该文通过第一性原理计算,初步探索了NaFeO2(NFO)和NaMnO2(NMO)两种构型的构造,并研究了不同铁锰比下的混合焓。结果表明,NaFe3/8Mn5/8O2(NFMO)具有最稳定的热力学结构。随后对NFO、NMO和NFMO构型在钠提取过程中的混合焓和体积变化进行了计算,并给出了过渡金属(TM)和氧气的部分态密度(PDOS)和Bader电荷。
这些计算揭示了铁和锰的协同机制。铁和锰在钠提取过程中可以进行更复杂的电子交换,优化内部电子密度分布和整体电荷平衡,从而稳定晶体结构,减少深度钠提取过程中Fe3+向钠层的迁移。
Fe的3d电子和Mn的3d电子通过共享氧原子的2p轨道在Fe-Mn-O网络中相互作用。这种相互作用可以导致Mn3+原子周围的电子密度重新平衡,减轻由孤立Mn3+的d4构型引起的不对称电子密度分布,并抑制Mn3+的Jahn-Teller效应。此外,铁和锰之间的协同效应可以提供更平衡的电荷分布,减少氧原子电荷状态的极端变化,减少深钠提取过程中阴离子氧化还原反应引起的不可逆氧释放,从而提高材料的稳定性。

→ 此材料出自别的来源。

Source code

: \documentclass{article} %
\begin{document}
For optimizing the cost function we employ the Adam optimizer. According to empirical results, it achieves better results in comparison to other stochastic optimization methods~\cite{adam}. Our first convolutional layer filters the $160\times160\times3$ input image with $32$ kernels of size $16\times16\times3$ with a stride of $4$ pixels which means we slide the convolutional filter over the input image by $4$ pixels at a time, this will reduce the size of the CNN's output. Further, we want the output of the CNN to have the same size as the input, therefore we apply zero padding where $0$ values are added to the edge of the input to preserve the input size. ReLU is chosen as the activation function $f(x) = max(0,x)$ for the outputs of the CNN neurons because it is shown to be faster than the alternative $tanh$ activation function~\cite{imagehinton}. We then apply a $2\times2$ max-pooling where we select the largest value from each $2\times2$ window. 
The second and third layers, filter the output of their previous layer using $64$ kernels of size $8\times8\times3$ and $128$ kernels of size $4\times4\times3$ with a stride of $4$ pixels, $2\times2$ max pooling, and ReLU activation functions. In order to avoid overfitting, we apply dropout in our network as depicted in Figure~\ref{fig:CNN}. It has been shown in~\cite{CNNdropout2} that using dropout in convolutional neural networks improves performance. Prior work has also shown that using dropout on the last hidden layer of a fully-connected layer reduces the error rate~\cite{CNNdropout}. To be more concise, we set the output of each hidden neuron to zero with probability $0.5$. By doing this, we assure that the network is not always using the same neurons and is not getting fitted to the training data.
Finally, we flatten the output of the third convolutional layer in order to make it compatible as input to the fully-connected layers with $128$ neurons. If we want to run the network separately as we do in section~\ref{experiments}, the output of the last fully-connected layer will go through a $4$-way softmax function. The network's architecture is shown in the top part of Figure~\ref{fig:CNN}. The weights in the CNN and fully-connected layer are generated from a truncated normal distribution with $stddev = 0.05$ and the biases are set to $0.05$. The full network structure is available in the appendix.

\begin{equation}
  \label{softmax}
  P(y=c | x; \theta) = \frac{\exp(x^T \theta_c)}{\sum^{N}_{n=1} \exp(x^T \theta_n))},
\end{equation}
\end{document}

对铁和锰共掺杂时微观层面的相互作用机制的深入研究,为高性能阴极材料的合理设计和开发提供了有价值的见解。
附:英文原文
Title: Theoretical study on the synergistic mechanism of Fe-Mn in sodium-ion batteries
Author: Mingliang Yuan
Issue&Volume: 2024/07/16
Abstract: This article conducts first-principles calculations to initially explore the construction of two configurations, NaFeO2 (NFO) and NaMnO2 (NMO), and studies the mixing enthalpies under different Fe-Mn ratios. The results indicate that NaFe3/8Mn5/8O2 (NFMO) exhibits the most thermodynamically stable structure. Subsequent calculations on the mixing enthalpies and volume changes during the sodium extraction process for NFO, NMO, and NFMO configurations are presented, along with the partial density of states (PDOS) and Bader charges of transition metals (TM) and oxygen. These calculations reveal the synergistic mechanism of Fe and Mn. Fe and Mn can engage in more complex electron exchanges during sodium extraction, optimizing the internal electron density distribution and overall charge balance, thereby stabilizing the crystal structure and reducing the migration of Fe3+ to the sodium layers during deep sodium extraction. The interaction between Fe’s 3d electrons and Mn’s 3d electrons through the shared oxygen atoms’ 2p orbitals occurs in the Fe-Mn-O network. This interaction can lead to a rebalancing of the electron density around Mn3 atoms, mitigating the asymmetric electron density distribution caused by the d4 configuration of the lone Mn3 and suppressing the Jahn-Teller effect of Mn3+. Moreover, the synergistic effects between Fe and Mn can provide a more balanced charge distribution, reducing extreme changes to the charge state of oxygen atoms and decreasing the irreversible oxygen release caused by anionic redox reactions during deep sodium extraction, thereby enhancing the material’s stability. This in-depth study of the interaction mechanism at the microscopic level when co-doping Fe and Mn offers valuable insights for the rational design and development of high-performance cathode materials.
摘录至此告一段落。